Segment Open

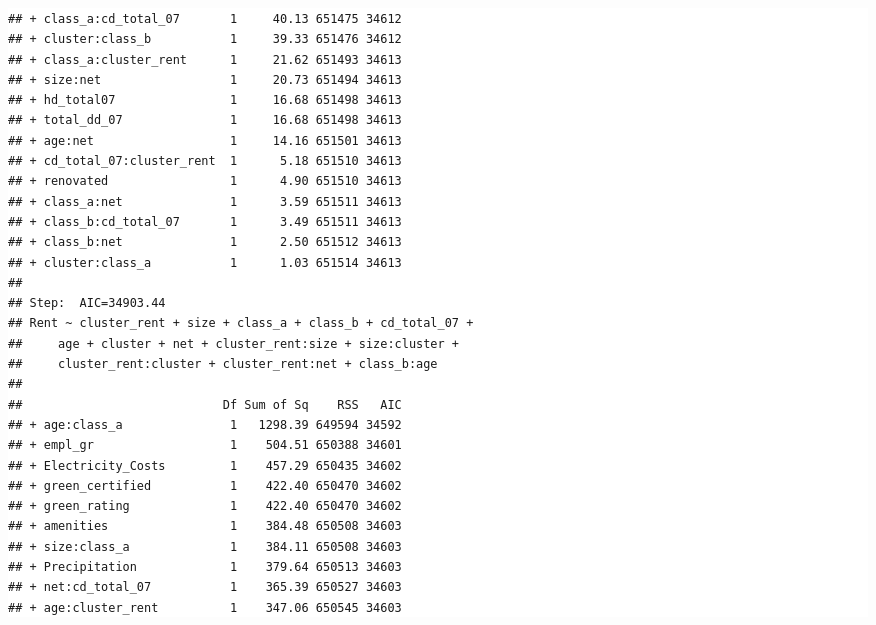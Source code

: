     ## + class_a:cd_total_07       1     40.13 651475 34612
    ## + cluster:class_b           1     39.33 651476 34612
    ## + class_a:cluster_rent      1     21.62 651493 34613
    ## + size:net                  1     20.73 651494 34613
    ## + hd_total07                1     16.68 651498 34613
    ## + total_dd_07               1     16.68 651498 34613
    ## + age:net                   1     14.16 651501 34613
    ## + cd_total_07:cluster_rent  1      5.18 651510 34613
    ## + renovated                 1      4.90 651510 34613
    ## + class_a:net               1      3.59 651511 34613
    ## + class_b:cd_total_07       1      3.49 651511 34613
    ## + class_b:net               1      2.50 651512 34613
    ## + cluster:class_a           1      1.03 651514 34613
    ## 
    ## Step:  AIC=34903.44
    ## Rent ~ cluster_rent + size + class_a + class_b + cd_total_07 + 
    ##     age + cluster + net + cluster_rent:size + size:cluster + 
    ##     cluster_rent:cluster + cluster_rent:net + class_b:age
    ## 
    ##                            Df Sum of Sq    RSS   AIC
    ## + age:class_a               1   1298.39 649594 34592
    ## + empl_gr                   1    504.51 650388 34601
    ## + Electricity_Costs         1    457.29 650435 34602
    ## + green_certified           1    422.40 650470 34602
    ## + green_rating              1    422.40 650470 34602
    ## + amenities                 1    384.48 650508 34603
    ## + size:class_a              1    384.11 650508 34603
    ## + Precipitation             1    379.64 650513 34603
    ## + net:cd_total_07           1    365.39 650527 34603
    ## + age:cluster_rent          1    347.06 650545 34603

Segment Closed

#### Problem to solve
Which of the lines above hold the string "size"? Copy each one.

#### Result of the task
    ## + size:net                  1     20.73 651494 34613
    ## Rent ~ cluster_rent + size + class_a + class_b + cd_total_07 + 
    ##     age + cluster + net + cluster_rent:size + size:cluster + 
    ## + size:class_a              1    384.11 650508 34603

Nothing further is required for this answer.